La relación entre movimiento estudiantil y movimientos sociales es, por tanto, decisiva. La universidad se vuelve políticamente relevante cuando deja de ser un espacio aislado de clase media y se conecta con trabajadores, comunidades y luchas populares. Allí donde esa relación se rompe, el movimiento estudiantil se debilita; donde se mantiene, se convierte en motor de cambio. La historia de todas las revoluciones modernas confirma que estudiantes y trabajadores han actuado como fuerzas complementarias: la energía y radicalidad juvenil unida a la base social amplia.
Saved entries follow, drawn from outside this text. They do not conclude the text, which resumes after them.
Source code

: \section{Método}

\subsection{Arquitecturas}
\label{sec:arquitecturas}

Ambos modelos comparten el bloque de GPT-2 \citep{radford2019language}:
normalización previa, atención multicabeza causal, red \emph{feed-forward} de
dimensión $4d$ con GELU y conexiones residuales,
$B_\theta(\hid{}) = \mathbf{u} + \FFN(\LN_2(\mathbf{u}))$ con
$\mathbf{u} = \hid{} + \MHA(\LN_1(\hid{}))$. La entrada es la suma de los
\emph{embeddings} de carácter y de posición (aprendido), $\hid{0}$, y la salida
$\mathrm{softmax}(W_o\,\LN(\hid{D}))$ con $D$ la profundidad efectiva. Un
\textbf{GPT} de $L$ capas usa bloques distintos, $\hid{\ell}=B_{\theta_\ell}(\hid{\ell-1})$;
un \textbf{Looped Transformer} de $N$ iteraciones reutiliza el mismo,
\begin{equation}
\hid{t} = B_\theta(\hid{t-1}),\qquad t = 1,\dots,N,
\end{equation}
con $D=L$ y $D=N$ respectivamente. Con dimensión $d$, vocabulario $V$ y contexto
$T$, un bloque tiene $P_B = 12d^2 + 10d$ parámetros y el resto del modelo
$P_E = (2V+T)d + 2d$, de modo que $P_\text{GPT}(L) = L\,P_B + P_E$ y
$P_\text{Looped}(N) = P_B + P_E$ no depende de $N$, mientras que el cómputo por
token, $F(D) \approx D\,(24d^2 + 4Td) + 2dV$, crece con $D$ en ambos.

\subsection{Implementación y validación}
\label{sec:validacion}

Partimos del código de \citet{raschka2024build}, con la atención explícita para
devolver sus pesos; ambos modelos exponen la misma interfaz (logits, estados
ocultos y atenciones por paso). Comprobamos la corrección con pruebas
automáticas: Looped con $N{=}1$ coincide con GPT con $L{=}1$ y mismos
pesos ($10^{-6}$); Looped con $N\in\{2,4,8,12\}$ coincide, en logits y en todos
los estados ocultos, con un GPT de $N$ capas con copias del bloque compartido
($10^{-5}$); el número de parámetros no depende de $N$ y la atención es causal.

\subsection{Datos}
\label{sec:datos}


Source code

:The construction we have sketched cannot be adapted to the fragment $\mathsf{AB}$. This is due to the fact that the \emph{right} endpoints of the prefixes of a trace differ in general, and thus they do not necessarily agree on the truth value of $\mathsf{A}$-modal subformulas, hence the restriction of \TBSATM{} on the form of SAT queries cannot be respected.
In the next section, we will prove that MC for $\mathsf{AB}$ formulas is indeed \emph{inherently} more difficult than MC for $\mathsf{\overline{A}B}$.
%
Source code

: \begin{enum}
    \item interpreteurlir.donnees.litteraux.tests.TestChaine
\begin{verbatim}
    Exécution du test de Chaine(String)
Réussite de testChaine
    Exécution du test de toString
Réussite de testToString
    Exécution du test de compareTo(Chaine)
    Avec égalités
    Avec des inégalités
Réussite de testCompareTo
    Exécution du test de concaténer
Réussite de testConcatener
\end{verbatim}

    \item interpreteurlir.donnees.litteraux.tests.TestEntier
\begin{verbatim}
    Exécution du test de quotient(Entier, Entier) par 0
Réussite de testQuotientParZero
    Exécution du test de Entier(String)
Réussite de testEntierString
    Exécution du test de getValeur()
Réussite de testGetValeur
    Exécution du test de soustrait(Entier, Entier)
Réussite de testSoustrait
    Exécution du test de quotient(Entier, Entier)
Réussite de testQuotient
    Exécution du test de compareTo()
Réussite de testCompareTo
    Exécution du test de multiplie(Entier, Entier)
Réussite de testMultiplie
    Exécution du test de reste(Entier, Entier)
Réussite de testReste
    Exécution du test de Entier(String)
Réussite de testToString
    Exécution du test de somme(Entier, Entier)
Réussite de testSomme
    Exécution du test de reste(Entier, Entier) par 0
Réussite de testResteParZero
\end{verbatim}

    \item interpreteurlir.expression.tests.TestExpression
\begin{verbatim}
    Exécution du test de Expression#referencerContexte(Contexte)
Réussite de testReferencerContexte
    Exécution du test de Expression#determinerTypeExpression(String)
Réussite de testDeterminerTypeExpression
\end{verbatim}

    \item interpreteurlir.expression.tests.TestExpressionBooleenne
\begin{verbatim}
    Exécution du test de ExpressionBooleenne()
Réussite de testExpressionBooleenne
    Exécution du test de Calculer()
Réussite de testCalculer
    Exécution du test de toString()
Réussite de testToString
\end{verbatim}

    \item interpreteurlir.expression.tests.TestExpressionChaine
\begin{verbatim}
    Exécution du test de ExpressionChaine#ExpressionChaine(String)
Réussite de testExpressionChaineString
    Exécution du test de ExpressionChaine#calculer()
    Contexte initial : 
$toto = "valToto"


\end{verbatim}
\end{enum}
Por eso, el resurgir estudiantil global vinculado a Palestina plantea una tarea estratégica: cómo cuidar y sostener esta reactivación para que no sea temporal. La memoria militante, la organización autónoma y la conexión con luchas sociales deben transformarse en continuidad generacional. No se trata solo de movilizarse por Palestina, sino de reconstruir en cada país un movimiento estudiantil capaz de permanecer activo más allá de las coyunturas.
La universidad sigue siendo un terreno central de disputa política mundial. El poder lo sabe, y por eso invierte en su control. La experiencia palestina demuestra que incluso bajo represión extrema puede seguir siendo un espacio de resistencia; Egipto y el Estado español muestran que puede ser destruida o neutralizada si pierde organización y vínculos sociales; América Latina revela que puede reactivarse en ciclos de crisis.
En todos los casos, la conclusión es la misma: la lucha estudiantil forma parte de una lucha global interconectada. Y en esa geografía de resistencias, Palestina continúa siendo la brújula que orienta a las nuevas generaciones hacia la liberación.